Automation with Project Applications Scraper and Goutte

We encourage users to post events happening in the community to the community events group on https://www.drupal.org.
klausi's picture

The recent little review bonus shitstorm has been a bit of a wakeup call to me. I thought a bit about our goals for the project application process and of course we all know what we want: automation, automation, automation. Last summer I thought that we should postpone that until drupal.org is migrated to Drupal 7 to not waste any time on Drupal 6 coding, but unfortunately the drupal.org upgrade takes longer than expected. So I did not work much on automation (except for a few coder sniffer and pareview.sh improvements) and handled the issue queue manually.

You know the good old Drupal saying: talk is silver, code is gold. I want to get back into automation efforts, so I started to implement Project Applications Scraper. It is a web crawler script that uses Goutte to post comments to the drupal.org issue queue. I have it deployed as a cronjob on a server and it runs every 6 hours. Currently it performs the following tasks:

  • Set a "needs review" application to "needs work" if a link to the sandbox or the Git repository could not be extracted from the issue summary.
  • Post a hint to the review bonus program to "needs review" applications that did not receive such a hint yet.
  • Set a "needs review" application to "needs work" if there has not been any automated review link to ventral.org posted and the result of pareview.sh exceeds a threshold of 30 lines.

Further planned tasks:

  • Check if an applicant has multiple applications and close all but one as duplicates.
  • Automatically close "needs work" applications after 10 weeks with no response.

The scraper operates currently under my user account, do you think I should create a separate robot account? And should an automated message contain a hint like "this was an automated post by Project Applications Scraper"?

I know, the sandbox lacks a bit of documentation right now how to install/setup the script, that will follow later as it matures. Anyway, feedback welcome!

Comments

Amazing work. Do you think I

greggles's picture

Amazing work.

Do you think I should create a separate robot account?

Yes, please.

And should an automated message contain a hint like "this was an automated post by Project Applications Scraper"?

Yes, please, with a link somewhere for more information.

Done, created the PA robot

klausi's picture

Done, created the PA robot user account: http://drupal.org/user/2515270 . I also added an automated message hint and I implemented multiple application detection.

Great work ... but I wonder

jthorson's picture

Great work ... but I wonder about the use of an external scraper, when a large number of these features could be built right into a custom module directly on Drupal.org.

Checks such as the 'duplicate application' check should occur at validation time, preventing the opening of the duplicate module in the first place.
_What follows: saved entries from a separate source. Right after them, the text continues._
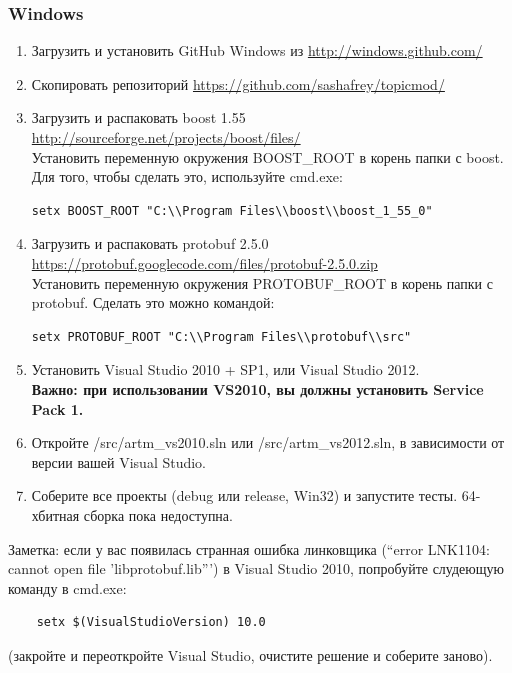 \documentclass[12pt]{article}
\begin{document}
\subsubsection{Windows}

\begin{enumerate}
   \item Загрузить и установить GitHub Windows из \url{http://windows.github.com/}
   \item Скопировать репозиторий \url{https://github.com/sashafrey/topicmod/} 
   \item Загрузить и распаковать boost 1.55  \\
         \url{http://sourceforge.net/projects/boost/files/} \\
         Установить переменную окружения BOOST\_ROOT в корень папки с boost.
         Для того, чтобы сделать это, используйте cmd.exe:
\begin{verbatim}
setx BOOST_ROOT "C:\\Program Files\\boost\\boost_1_55_0"
\end{verbatim}
   \item Загрузить и распаковать protobuf 2.5.0 \\
         \url{https://protobuf.googlecode.com/files/protobuf-2.5.0.zip} \\
         Установить переменную окружения PROTOBUF\_ROOT в корень папки с protobuf. Сделать это можно командой:
\begin{verbatim}
setx PROTOBUF_ROOT "C:\\Program Files\\protobuf\\src"
\end{verbatim}
    \item Установить Visual Studio 2010 + SP1, или Visual Studio 2012. \\
    {\bf Важно: при использовании VS2010, вы должны установить Service Pack 1.}
    \item Откройте /src/artm\_vs2010.sln или /src/artm\_vs2012.sln, в зависимости от версии вашей Visual Studio.
    \item Соберите все проекты (debug или release, Win32) и запустите тесты. 64-хбитная сборка пока недоступна.
\end{enumerate}

Заметка: если у вас появилась странная ошибка линковщика (``error LNK1104: cannot open file 'libprotobuf.lib''')
      в Visual Studio 2010, попробуйте слудеющую команду в cmd.exe:
\begin{verbatim}
    setx $(VisualStudioVersion) 10.0
\end{verbatim}
(закройте и переоткройте Visual Studio, очистите решение и соберите заново).
\end{document}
Auto-closing of applications could easily be built into a cron run. Auto-followup comments can be performed through project* ... I'd encourage a look at http://drupal.org/sandbox/jthorson/1367220, which has the first feature already built, and enough information regarding the relevant data structures to make the next two trivial to implement.
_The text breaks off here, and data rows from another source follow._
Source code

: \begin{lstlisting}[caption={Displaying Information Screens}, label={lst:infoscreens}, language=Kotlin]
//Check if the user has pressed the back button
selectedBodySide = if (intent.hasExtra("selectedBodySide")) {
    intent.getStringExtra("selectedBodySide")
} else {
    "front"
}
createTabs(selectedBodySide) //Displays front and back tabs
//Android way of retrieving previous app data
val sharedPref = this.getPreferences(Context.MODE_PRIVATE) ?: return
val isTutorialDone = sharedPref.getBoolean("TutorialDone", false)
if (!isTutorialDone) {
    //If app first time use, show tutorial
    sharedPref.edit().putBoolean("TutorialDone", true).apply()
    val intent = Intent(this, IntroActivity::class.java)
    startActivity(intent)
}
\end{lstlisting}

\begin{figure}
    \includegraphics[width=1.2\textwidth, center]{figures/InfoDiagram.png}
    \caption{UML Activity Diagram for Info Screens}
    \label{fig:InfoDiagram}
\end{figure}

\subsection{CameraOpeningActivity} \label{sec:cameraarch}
External tools such as ventral.org are great ... but our goal should be on eventually internalizing those capabilites, avoiding the silo scenario where only one individual has access and know-how as to how the tool actually operates. By bringing the tools in-house, we can also formalize the support and maintenance of them via the infrastructure and/or drupal.org teams.
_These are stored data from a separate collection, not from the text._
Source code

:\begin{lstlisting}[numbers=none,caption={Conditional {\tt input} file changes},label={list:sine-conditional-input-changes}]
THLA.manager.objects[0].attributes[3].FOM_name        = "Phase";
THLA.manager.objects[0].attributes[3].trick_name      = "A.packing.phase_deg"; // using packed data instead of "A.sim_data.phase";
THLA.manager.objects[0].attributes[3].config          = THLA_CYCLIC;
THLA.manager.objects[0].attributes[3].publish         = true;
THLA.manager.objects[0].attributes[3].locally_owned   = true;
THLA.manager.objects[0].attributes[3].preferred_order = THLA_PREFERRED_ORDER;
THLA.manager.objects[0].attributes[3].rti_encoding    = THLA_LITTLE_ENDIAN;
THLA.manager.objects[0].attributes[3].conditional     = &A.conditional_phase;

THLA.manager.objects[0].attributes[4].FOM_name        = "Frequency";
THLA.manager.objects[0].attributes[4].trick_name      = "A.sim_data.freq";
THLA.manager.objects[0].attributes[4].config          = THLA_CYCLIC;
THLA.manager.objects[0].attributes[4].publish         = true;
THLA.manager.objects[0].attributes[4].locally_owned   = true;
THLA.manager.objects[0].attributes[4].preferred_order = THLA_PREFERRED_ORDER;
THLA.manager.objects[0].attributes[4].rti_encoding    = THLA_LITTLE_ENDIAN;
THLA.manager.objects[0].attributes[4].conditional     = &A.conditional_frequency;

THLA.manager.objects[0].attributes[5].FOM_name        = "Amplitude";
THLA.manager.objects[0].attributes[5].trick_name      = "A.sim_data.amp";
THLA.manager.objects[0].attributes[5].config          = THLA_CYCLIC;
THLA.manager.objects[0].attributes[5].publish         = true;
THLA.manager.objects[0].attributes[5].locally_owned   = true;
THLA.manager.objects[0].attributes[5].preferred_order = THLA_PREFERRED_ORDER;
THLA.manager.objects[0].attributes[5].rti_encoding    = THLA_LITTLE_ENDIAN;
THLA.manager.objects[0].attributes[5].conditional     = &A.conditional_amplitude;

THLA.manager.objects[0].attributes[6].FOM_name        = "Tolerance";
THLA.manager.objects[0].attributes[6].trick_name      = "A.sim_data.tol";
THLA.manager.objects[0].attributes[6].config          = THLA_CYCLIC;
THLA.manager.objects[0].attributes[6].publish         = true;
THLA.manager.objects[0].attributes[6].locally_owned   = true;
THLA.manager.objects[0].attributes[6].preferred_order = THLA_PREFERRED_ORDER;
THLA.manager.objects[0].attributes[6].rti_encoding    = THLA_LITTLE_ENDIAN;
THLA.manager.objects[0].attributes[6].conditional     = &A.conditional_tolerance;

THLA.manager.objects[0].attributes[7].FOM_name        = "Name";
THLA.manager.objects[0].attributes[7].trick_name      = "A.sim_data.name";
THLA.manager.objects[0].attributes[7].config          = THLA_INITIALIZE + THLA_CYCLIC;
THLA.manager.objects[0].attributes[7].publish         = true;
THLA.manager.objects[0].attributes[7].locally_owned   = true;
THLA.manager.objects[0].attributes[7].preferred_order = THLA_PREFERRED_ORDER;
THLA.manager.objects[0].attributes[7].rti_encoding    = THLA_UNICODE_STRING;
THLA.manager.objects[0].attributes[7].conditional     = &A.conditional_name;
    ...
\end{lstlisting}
I know your sandbox and that

klausi's picture

I know your sandbox and that is the way to go in the long term, but right now we absolutely cannot add more features to the Drupal 6 installation on drupal.org. That would increase the upgrade burden to Drupal 7 even more.

Besides that I do not want to touch any Drupal 6 code, when you can do such beautiful things with Composer and Goutte.

So let's re-visit the possible improvements to project.module and friends once drupal.org is on Drupal 7. I want something working right now and I don't want to wait, so the scraper seems to be an appropriate short term solution to me.

I guess we disagree on the

jthorson's picture

I guess we disagree on the 'wait for D7 d.o' front. Perhaps I'm somewhat jaded, given that almost everything I have been trying to accomplish was already stalled on the drupal.org D7 port for nearly a year before the port itself stalled out.

The projectapps integration is a relatively straight-forward and self-contained thing ... initial development would only take a few hours, and porting to D7 about half that (once the project* interface changes are fully defined). In the end, I see the extra hour or two of porting work being more than worth it, when the alternative is postponing any progress on drupal.org until after a yet-undefined target date, which by all probability is still months away.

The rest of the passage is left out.